Meghnad Desai used to swing Left but then gradually shifted Right. Once, when he was accused of changing his political hue, Desai quipped, “But I thought the Left always said China’s chairman is our chairman. So, I am only following China!”
Desai’s new book Hubris: Why Economists Failed To Predict The Crisis And How To Avoid The Next One (Collins Business, Rs 399) is exciting not only because it packs in the history of economics, but also because he analyses something dismal—the global downturn of 2007—with a sense of humour. Consider how he looks at the rise in prices, between 400% and 700%, across western Europe. “Was money, with its swift arrival and even quicker departure, like women who seduced by their charms and then vanished?” writes the emeritus professor of economics at the London School of Economics and member of the House of Lords for the Labour Party.

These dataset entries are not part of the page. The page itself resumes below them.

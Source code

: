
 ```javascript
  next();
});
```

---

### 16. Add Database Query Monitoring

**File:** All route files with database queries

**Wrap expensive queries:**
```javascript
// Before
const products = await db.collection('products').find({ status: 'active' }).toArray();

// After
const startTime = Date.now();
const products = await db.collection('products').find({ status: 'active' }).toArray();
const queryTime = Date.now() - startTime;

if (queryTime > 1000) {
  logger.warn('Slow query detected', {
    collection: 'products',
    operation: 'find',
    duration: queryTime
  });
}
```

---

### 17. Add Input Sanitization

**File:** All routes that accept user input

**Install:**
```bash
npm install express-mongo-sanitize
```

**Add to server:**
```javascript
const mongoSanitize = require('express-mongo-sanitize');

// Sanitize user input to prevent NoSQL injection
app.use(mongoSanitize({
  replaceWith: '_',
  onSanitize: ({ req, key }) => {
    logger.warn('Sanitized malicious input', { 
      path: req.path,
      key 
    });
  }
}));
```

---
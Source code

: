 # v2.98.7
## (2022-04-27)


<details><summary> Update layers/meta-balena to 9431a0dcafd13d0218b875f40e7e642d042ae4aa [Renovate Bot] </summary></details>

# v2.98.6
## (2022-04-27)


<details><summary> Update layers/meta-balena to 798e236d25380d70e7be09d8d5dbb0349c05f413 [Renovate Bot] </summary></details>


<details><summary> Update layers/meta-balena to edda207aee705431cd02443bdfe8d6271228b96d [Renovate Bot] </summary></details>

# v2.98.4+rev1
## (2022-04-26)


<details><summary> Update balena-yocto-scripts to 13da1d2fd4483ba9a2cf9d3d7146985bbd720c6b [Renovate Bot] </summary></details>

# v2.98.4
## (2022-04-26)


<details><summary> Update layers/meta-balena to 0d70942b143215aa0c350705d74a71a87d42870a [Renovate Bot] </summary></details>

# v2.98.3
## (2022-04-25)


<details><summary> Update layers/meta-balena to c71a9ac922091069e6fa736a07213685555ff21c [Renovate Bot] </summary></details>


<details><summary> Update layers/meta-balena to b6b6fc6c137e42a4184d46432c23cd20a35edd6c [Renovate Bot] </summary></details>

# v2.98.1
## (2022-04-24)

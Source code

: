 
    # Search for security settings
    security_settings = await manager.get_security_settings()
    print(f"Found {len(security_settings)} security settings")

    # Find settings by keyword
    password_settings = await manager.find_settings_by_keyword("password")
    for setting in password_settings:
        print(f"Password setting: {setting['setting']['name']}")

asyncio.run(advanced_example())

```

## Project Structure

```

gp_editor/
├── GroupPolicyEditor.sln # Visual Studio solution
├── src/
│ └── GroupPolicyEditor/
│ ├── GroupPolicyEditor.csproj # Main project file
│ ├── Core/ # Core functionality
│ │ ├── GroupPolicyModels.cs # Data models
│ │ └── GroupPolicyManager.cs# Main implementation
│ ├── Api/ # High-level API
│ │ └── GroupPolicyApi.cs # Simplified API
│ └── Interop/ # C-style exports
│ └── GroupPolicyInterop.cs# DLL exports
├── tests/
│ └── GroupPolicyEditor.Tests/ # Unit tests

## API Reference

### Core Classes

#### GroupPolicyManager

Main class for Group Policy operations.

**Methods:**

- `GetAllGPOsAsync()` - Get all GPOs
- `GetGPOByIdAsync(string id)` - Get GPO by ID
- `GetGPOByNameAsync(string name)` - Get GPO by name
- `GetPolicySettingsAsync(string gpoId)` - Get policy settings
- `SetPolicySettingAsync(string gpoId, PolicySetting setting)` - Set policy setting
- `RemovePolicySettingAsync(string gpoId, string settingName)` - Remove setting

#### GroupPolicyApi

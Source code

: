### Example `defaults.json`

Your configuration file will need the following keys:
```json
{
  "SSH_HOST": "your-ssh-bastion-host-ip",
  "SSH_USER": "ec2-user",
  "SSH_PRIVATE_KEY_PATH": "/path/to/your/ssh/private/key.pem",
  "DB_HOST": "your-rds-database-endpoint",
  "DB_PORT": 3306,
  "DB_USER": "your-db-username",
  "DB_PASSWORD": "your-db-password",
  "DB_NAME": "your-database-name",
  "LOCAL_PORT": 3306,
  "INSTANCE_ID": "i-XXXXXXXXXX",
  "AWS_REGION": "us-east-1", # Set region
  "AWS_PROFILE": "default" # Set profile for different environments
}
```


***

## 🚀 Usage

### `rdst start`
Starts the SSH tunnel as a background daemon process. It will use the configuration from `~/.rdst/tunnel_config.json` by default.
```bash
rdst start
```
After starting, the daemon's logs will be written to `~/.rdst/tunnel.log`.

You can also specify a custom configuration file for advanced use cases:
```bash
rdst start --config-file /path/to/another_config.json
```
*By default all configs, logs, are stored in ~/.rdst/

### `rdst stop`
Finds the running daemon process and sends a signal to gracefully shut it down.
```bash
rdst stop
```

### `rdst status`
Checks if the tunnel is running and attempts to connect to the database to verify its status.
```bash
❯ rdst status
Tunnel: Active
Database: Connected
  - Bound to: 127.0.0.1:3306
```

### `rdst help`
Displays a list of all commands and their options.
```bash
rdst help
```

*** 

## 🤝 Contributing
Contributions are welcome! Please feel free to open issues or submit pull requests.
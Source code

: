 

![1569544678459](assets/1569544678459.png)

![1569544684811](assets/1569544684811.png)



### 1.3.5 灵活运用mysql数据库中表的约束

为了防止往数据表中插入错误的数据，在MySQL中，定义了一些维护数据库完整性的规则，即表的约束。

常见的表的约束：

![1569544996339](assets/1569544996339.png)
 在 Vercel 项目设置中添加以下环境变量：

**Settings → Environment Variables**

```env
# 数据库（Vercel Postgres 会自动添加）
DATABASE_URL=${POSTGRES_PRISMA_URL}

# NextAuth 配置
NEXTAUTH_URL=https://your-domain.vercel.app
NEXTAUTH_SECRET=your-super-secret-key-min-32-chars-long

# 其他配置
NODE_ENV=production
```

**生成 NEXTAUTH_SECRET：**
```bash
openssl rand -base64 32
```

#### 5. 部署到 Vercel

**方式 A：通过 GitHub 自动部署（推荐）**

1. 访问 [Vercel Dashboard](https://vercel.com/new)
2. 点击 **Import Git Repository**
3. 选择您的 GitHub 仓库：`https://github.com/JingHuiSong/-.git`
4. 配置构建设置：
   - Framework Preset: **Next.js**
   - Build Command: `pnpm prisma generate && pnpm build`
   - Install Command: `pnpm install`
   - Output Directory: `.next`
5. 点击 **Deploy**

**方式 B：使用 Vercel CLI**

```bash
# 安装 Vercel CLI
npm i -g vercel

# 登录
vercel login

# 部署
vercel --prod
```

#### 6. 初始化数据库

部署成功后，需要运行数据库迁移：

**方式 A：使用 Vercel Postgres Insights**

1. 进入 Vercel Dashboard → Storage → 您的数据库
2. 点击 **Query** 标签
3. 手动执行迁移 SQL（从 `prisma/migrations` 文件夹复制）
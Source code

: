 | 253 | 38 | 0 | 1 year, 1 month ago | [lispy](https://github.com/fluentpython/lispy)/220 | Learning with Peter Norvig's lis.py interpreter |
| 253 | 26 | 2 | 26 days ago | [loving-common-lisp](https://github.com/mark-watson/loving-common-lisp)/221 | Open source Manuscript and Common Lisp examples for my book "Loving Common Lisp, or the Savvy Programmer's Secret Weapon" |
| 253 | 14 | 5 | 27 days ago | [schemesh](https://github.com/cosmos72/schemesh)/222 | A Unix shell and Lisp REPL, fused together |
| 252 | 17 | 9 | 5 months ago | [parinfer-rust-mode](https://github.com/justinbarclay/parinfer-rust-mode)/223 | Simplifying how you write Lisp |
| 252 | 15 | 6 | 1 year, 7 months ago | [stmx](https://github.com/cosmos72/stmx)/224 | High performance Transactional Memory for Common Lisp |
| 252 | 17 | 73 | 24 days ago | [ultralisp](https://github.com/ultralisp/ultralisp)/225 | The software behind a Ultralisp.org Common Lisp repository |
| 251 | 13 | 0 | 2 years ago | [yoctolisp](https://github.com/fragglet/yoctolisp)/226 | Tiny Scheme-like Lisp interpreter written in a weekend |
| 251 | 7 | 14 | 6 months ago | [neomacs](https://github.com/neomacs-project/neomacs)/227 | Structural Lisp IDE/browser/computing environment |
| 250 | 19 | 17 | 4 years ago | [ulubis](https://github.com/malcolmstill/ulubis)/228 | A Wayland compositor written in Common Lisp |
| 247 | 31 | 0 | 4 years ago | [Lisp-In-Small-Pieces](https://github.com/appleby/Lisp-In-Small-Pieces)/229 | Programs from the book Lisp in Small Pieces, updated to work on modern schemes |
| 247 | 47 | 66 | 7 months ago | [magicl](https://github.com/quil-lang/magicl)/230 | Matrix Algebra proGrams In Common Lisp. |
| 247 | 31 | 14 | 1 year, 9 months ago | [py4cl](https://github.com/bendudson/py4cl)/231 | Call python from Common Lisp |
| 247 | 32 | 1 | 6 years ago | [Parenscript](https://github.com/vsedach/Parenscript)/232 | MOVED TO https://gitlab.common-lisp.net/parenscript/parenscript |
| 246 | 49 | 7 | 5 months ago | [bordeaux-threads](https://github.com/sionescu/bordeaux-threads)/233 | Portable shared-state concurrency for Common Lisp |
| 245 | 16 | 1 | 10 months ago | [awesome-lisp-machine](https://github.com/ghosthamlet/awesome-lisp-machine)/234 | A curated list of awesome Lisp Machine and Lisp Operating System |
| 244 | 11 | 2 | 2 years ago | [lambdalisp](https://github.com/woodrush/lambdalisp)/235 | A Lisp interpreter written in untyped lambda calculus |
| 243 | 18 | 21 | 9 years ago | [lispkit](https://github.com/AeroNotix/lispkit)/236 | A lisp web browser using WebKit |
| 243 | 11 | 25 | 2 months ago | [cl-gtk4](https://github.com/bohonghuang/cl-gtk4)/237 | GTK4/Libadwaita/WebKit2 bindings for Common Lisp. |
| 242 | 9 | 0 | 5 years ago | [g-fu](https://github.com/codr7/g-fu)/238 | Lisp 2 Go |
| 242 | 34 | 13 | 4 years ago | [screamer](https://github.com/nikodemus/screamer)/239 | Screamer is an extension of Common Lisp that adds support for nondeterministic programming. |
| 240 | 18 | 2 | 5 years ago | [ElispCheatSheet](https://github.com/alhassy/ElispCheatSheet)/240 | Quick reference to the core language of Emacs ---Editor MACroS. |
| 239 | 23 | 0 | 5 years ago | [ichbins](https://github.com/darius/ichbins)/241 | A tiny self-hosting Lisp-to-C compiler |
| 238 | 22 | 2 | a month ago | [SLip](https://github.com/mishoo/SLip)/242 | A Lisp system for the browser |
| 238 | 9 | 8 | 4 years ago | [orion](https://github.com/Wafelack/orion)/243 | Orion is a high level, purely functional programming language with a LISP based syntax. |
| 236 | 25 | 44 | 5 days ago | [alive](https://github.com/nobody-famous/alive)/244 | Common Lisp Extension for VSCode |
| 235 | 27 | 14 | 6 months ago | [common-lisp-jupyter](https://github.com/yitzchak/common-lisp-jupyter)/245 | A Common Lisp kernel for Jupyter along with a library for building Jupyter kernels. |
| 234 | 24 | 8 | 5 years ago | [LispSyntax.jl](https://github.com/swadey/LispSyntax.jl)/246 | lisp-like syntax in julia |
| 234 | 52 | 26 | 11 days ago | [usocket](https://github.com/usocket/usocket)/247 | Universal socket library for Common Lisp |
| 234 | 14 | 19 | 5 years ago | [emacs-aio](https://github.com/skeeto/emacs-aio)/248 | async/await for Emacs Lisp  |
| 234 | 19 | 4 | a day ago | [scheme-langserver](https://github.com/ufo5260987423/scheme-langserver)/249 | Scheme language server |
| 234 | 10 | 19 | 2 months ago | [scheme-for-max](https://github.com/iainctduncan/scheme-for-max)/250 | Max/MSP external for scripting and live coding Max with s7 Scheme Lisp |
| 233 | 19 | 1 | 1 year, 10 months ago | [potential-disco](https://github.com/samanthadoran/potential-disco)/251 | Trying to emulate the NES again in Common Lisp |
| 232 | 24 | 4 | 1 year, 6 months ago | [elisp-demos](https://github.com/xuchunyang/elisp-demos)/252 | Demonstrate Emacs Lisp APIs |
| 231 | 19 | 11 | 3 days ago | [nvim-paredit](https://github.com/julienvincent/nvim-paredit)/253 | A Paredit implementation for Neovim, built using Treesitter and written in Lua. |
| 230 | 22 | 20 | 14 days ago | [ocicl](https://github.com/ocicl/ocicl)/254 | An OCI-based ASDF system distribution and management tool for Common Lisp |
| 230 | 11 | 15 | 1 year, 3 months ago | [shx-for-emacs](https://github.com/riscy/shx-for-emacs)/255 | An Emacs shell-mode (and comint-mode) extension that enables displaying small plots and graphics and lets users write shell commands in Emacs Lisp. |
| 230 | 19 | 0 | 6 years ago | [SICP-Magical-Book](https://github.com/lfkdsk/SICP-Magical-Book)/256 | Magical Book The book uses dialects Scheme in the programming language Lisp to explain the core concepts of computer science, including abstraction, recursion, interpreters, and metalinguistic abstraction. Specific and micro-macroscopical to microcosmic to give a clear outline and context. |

Desai’s argument is that the 2007 downturn was different. With countries such as the U.S. and Britain having “a high debt to GDP ratio, as well as large current budget deficits”, it defied “Keynesian troops” who “have been arguing the case for a stronger fiscal response. Their mantra—focus on spending the economy out of the recession now and worry about debt deficit issues later on”. Desai says this solution would have worked “if the recession were a Keynesian one”, arising from a collapse of demand due to oversaving. “But the years preceding the recession were characterised by households undersaving rather than oversaving, borrowing beyond their capacity to repay rather than hoarding or refraining from consumption.”
What Desai foretells is a long cycle of 50 to 60 years as proposed by Russian economist Nikolai D. Kondratieff. To this, Desai adds the “bursts of innovation” that the Austrian-American economist Joseph Schumpeter noticed in long cycles and which delivered periods of high growth and prosperity. Drawing not just from Kondratieff and Schumpeter, but also from Marx, Austrian-British economist F.A. Hayek, and Swedish economist Johan Wicksell, Desai predicts that “we should be now in a downward phase of a Kondratieff [long cycle], which may last anything up to 20 to 25 years”.
“The new normal,” writes Desai, especially for developed nations, “will be slower growth, though perhaps with falling rather than rising prices… As the crisis in the developed economies continues, the best that is on offer is a slow recovery; the high growth rates of 1992-2007 are not likely to return.”
Desai finds hope in relentless innovation, especially in technology. Capitalism, he says, will find its solutions to tackling this new normal. At the end of the book, he uses Marx, of all people, to underline capitalism’s refusal to die out and to find new solutions. “Mankind,” wrote Marx, “sets itself only such tasks as it is able to solve.”